|Publication number||US4611122 A|
|Application number||US 06/554,630|
|Publication date||Sep 9, 1986|
|Filing date||Nov 23, 1983|
|Priority date||Nov 29, 1982|
|Publication number||06554630, 554630, US 4611122 A, US 4611122A, US-A-4611122, US4611122 A, US4611122A|
|Inventors||Shigeki Nakano, Masao Totsuka|
|Original Assignee||Canon Kabushiki Kaisha|
|Export Citation||BiBTeX, EndNote, RefMan|
|Patent Citations (6), Referenced by (11), Classifications (11), Legal Events (4)|
|External Links: USPTO, USPTO Assignment, Espacenet|
1. Field of the Invention
The present invention relates to an apparatus for detecting the position of an object. More particularly, the present invention relates to an apparatus for detecting signals used to align two objects such as a mask and wafer in a semiconductor exposure system and the like.
2. Description of the Prior Art
In the prior art systems for aligning the mask and wafer with each other, the mask and wafer respectively having alignment marks thereon are disposed one above the other on a plane to be scanned and then scanned by the use of light to detect time intervals between the alignment marks, the time intervals being used to detect the positional relationship between the alignment marks.
With reference to FIG. 1, an alignment mark on a mask includes first and second alignment mark elements M1 and M2 parallel to each other on a scanning line A, and third and fourth alignment mark elements M3 and M4 parallel to each other on the same scanning line A and oppositely inclined relative to the scanning line A, all of which elements are inclined relative to the scanning line A by an angle θ of 45 degrees, as shown in FIG. 1(a). An alignment mark on a wafer includes first and second alignment mark elements W1 and W2 which are inclined oppositely relative to each other and also relative to the scanning line A by an angle θ of 45 degrees, respectively, as shown in FIG. 1(b). The alignment of the mask and wafer relative to each other will be carried out by overlapping the alignment marks one above the other as shown in FIG. 1(c).
U.S. Pat. No. 3,683,195 discloses an apparatus for scanning such alignment marks along the scanning line A by the use of an optical scanning mechanism which includes movable slit-like openings spaced apart from each other and extending in two different directions. One of the slit-like openings is used to detect the positional relationship, for example, among the marks M1, W1 and M2, while the other slit-like opening is utilized to detect the positional relationship among the remaining marks M3, W2 and M4. However, the prior art optical apparatus is disadvantageous in that it is essential to provide a plurality of slits resulting in a plurality of optical systems. There is also a problem that the detection light is less effectively utilized since it will illuminate the entire area to be observed with only part thereof devoted to detection.

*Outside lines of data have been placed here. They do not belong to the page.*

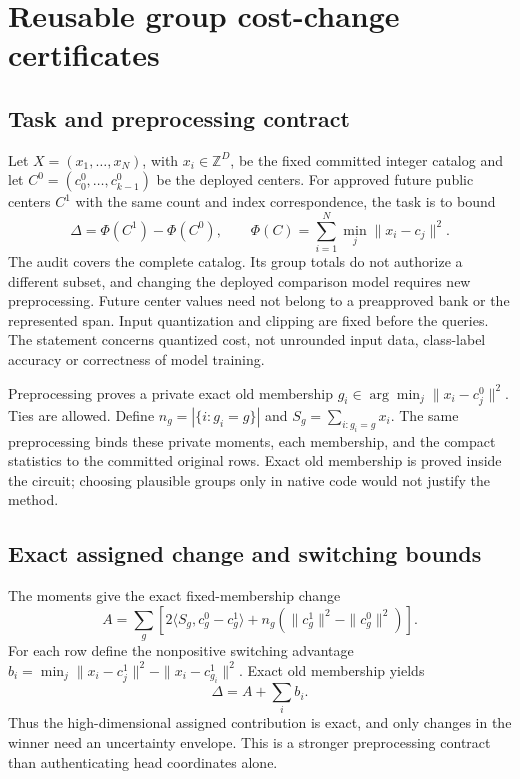 \section{Reusable group cost-change certificates}\label{sec:group-design}
\subsection{Task and preprocessing contract}
Let $X=(x_1,\ldots,x_N)$, with $x_i\in\mathbb Z^D$, be the fixed committed
integer catalog and let
$C^0=(c^0_0,\ldots,c^0_{k-1})$ be the deployed centers. For approved future
public centers $C^1$ with the same count and index correspondence, the task is
to bound
\begin{equation}
 \Delta=\Phi(C^1)-\Phi(C^0),\qquad
 \Phi(C)=\sum_{i=1}^{N}\min_j\|x_i-c_j\|^2.
\end{equation}
The audit covers the complete catalog. Its group totals do not authorize a
different subset, and changing the deployed comparison model requires new
preprocessing. Future center values need not belong to a preapproved bank or
the represented span. Input quantization and clipping are fixed before the
queries. The statement concerns quantized cost, not unrounded input data,
class-label accuracy or correctness of model training.

Preprocessing proves a private exact old membership
$g_i\in\arg\min_j\|x_i-c^0_j\|^2$. Ties are allowed. Define
$n_g=|\{i:g_i=g\}|$ and $S_g=\sum_{i:g_i=g}x_i$. The same preprocessing binds
these private moments, each membership, and the compact statistics to the
committed original rows. Exact old membership is proved inside the circuit;
choosing plausible groups only in native code would not justify the method.

\subsection{Exact assigned change and switching bounds}
The moments give the exact fixed-membership change
\begin{equation}\label{eq:group-assigned-change}
 A=\sum_g\left[2\langle S_g,c^0_g-c^1_g\rangle+
 n_g(\|c^1_g\|^2-\|c^0_g\|^2)\right].
\end{equation}
For each row define the nonpositive switching advantage
$b_i=\min_j\|x_i-c^1_j\|^2-\|x_i-c^1_{g_i}\|^2$. Exact old membership yields
\begin{equation}\label{eq:group-change-identity}
 \Delta=A+\sum_i b_i.
\end{equation}
Thus the high-dimensional assigned contribution is exact, and only changes
in the winner need an uncertainty envelope. This is a stronger preprocessing
contract than authenticating head coordinates alone.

U.S. Pat. No. 4,167,677 discloses a detection apparatus for scanning the surface of an object by the use of a light spot. The detection apparatus of this patent is disadvantageous in that if any foreign matter is on the scanning line or if a part of the alignment mark is broken off, there will occur failure in alignment or deterioration of detection accuracy. U.S. patent application Ser. No. 438,638 filed 11-3-82 discloses a detection apparatus which scans the alignment marks by the use of a bar-like beam inclined to conform to the orientation of one of the alignment marks, the inclination of the bar-like beam being changed to conform the orientation of the other alignment mark between the first and second scannings. The detection apparatus of this U.S. patent application requires a complicated changing mechanism with high accuracy and a prolonged period of time for alignment measurement.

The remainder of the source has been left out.